### Input material:
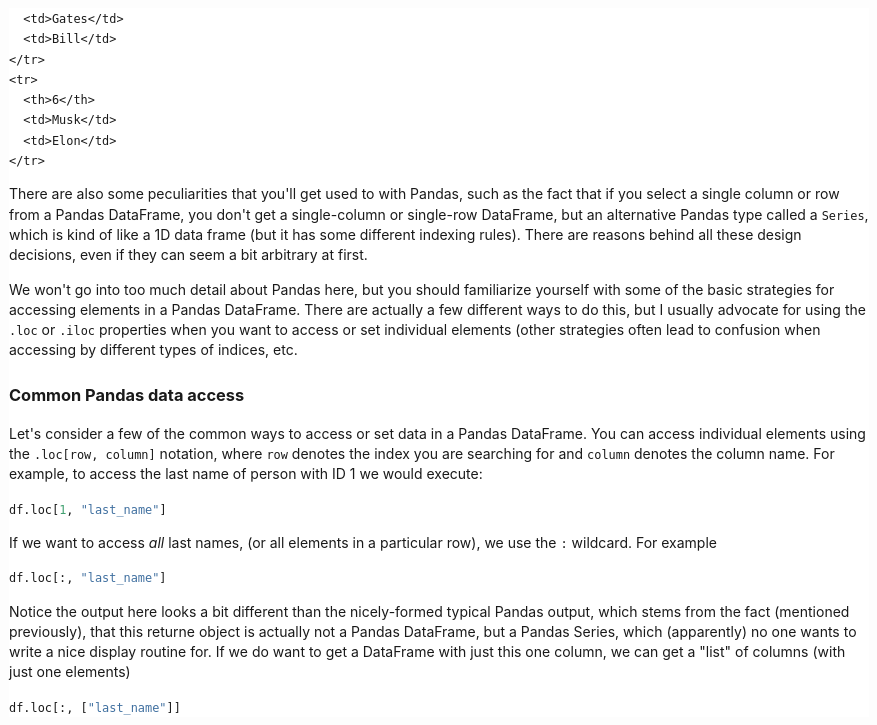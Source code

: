       <td>Gates</td>
      <td>Bill</td>
    </tr>
    <tr>
      <th>6</th>
      <td>Musk</td>
      <td>Elon</td>
    </tr>
  </tbody>
</table>
</div></small></div>

There are also some peculiarities that you'll get used to with Pandas, such as the fact that if you select a single column or row from a Pandas DataFrame, you don't get a single-column or single-row DataFrame, but an alternative Pandas type called a `Series`, which is kind of like a 1D data frame (but it has some different indexing rules).  There are reasons behind all these design decisions, even if they can seem a bit arbitrary at first.

We won't go into too much detail about Pandas here, but you should familiarize yourself with some of the basic strategies for accessing elements in a Pandas DataFrame.  There are actually a few different ways to do this, but I usually advocate for using the `.loc` or `.iloc` properties when you want to access or set individual elements (other strategies often lead to confusion when accessing by different types of indices, etc.

### Common Pandas data access

Let's consider a few of the common ways to access or set data in a Pandas DataFrame.  You can access individual elements using the `.loc[row, column]` notation, where `row` denotes the index you are searching for and `column` denotes the column name.  For example, to access the last name of person with ID 1 we would execute:

```python
df.loc[1, "last_name"]
```

If we want to access _all_ last names, (or all elements in a particular row), we use the `:` wildcard.  For example

```python
df.loc[:, "last_name"]
```

Notice the output here looks a bit different than the nicely-formed typical Pandas output, which stems from the fact (mentioned previously), that this returne object is actually not a Pandas DataFrame, but a Pandas Series, which (apparently) no one wants to write a nice display routine for.  If we do want to get a DataFrame with just this one column, we can get a "list" of columns (with just one elements)

```python
df.loc[:, ["last_name"]]
```

<div><small><div>
<style>
    .dataframe thead tr:only-child th {
        text-align: right;
    }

### Problem to work on:
Could you restate the material word for word, omitting the pictures?

### Exercise solution:
Source code

:       <td>Gates</td>
      <td>Bill</td>
    </tr>
    <tr>
      <th>6</th>
      <td>Musk</td>
      <td>Elon</td>
    </tr>
  </tbody>
</table>
</div></small></div>

There are also some peculiarities that you'll get used to with Pandas, such as the fact that if you select a single column or row from a Pandas DataFrame, you don't get a single-column or single-row DataFrame, but an alternative Pandas type called a `Series`, which is kind of like a 1D data frame (but it has some different indexing rules).  There are reasons behind all these design decisions, even if they can seem a bit arbitrary at first.

We won't go into too much detail about Pandas here, but you should familiarize yourself with some of the basic strategies for accessing elements in a Pandas DataFrame.  There are actually a few different ways to do this, but I usually advocate for using the `.loc` or `.iloc` properties when you want to access or set individual elements (other strategies often lead to confusion when accessing by different types of indices, etc.

### Common Pandas data access

Let's consider a few of the common ways to access or set data in a Pandas DataFrame.  You can access individual elements using the `.loc[row, column]` notation, where `row` denotes the index you are searching for and `column` denotes the column name.  For example, to access the last name of person with ID 1 we would execute:

```python
df.loc[1, "last_name"]
```

If we want to access _all_ last names, (or all elements in a particular row), we use the `:` wildcard.  For example

```python
df.loc[:, "last_name"]
```

Notice the output here looks a bit different than the nicely-formed typical Pandas output, which stems from the fact (mentioned previously), that this returne object is actually not a Pandas DataFrame, but a Pandas Series, which (apparently) no one wants to write a nice display routine for.  If we do want to get a DataFrame with just this one column, we can get a "list" of columns (with just one elements)

```python
df.loc[:, ["last_name"]]
```

<div><small><div>
<style>
    .dataframe thead tr:only-child th {
        text-align: right;
    }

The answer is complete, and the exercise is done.